For all the discussion of higher interest rates and stronger growth, the shadows of the financial crisis and global recession still haunted participants.
Barclays Plc Chief Executive Officer Jes Staley said the benign conditions in financial markets remind him of 2006, while former Treasury Secretary Lawrence Summers said the only thing to fear is “the lack of fear itself.” Mexican central bank Governor Agustin Carstens said some emerging market assets may be priced too richly.
Surprisingly, it was the typically conservative policy makers signaling comfort. Yellen said financial stability risks in the U.S. remain moderate, while Kuroda and Draghi also expressed confidence that market valuations aren’t stretched.
If they’re wrong they could be in trouble given ultra-low interest rates mean they lack the firepower to protect their economies if another crisis hits.
IMF Managing Director Christine Lagarde urged officials to act now to build buffers for the next downturn.

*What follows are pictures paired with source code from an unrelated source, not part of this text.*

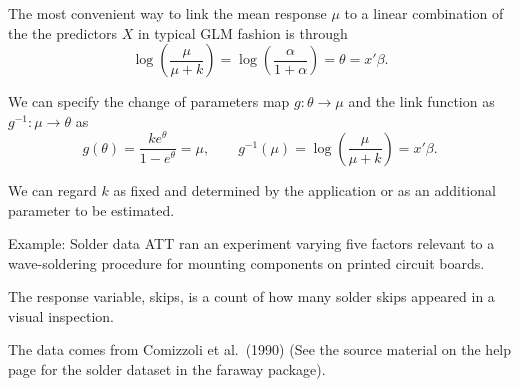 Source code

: \documentclass[
  ignorenonframetext,
]{beamer}
\begin{document}
\begin{frame}{}
\protect\hypertarget{section-30}{}
The most convenient way to link the mean response \(\mu\) to a linear
combination of the the predictors \(X\) in typical GLM fashion is
through \[
  \log\left(\frac{\mu}{\mu+k}\right) = \log\left(\frac{\alpha}{1+\alpha}\right) = \theta = x'\beta.
\]

\vspace{12pt}

We can specify the change of parameters map \(g:\theta\to\mu\) and the
link function as \(g^{-1}:\mu\to\theta\) as \[
  g(\theta) = \frac{ke^\theta}{1 - e^\theta} = \mu, \qquad 
    g^{-1}(\mu) = \log\left(\frac{\mu}{\mu+k}\right) = x'\beta.
\]

\vspace{12pt}

We can regard \(k\) as fixed and determined by the application or as an
additional parameter to be estimated.
\end{frame}

\begin{frame}{Example: Solder data}
\protect\hypertarget{example-solder-data}{}
ATT ran an experiment varying five factors relevant to a wave-soldering
procedure for mounting components on printed circuit boards.

\vspace{12pt}

The response variable, skips, is a count of how many solder skips
appeared in a visual inspection.

\vspace{12pt}

The data comes from Comizzoli et al.~(1990) (See the source material on
the help page for the solder dataset in the faraway package).
\end{frame}
\end{document}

In that spirit, People’s Bank of China Governor Zhou Xiaochuan said given Chinese companies had taken on too much debt “we need to pay further effort to deleveraging and strengthen policy for financial stability.”
Politics could still spoil the party. Less than five miles away from the IMF meetings, Mexican and Canadian officials were absorbing tough proposals by the U.S. which could end up destroying the North American Free Trade Agreement.
U.K. Chancellor of the Exchequer Philip Hammond fought back calls from home for his resignation for being too gloomy about Brexit, while executives from JPMorgan Chase & Co. and Goldman Sachs Group Inc. warned they are preparing for the worst-case scenario. Catalonia may still try to leave Spain and Austrian nationalists are closing in on power after elections on Sunday.
What explains the ballot box revolts? The recovery spans roughly three-quarters of world output, but too many people feel they’re not being lifted by it, said Lagarde.
It took nine months, but President Donald Trump’s administration just realized it’s not a big fan of the IMF or World Bank.
It blasted the fund’s decision not to include a fiscal boost from its proposed tax plan when assessing the U.S. economy. Treasury Secretary Steven Mnuchin also said he wants to wean the World Bank off government cash. But the World Economic Forum estimates the globe needs $2.5 trillion more in financing to reach the United Nations’s sustainable development goals.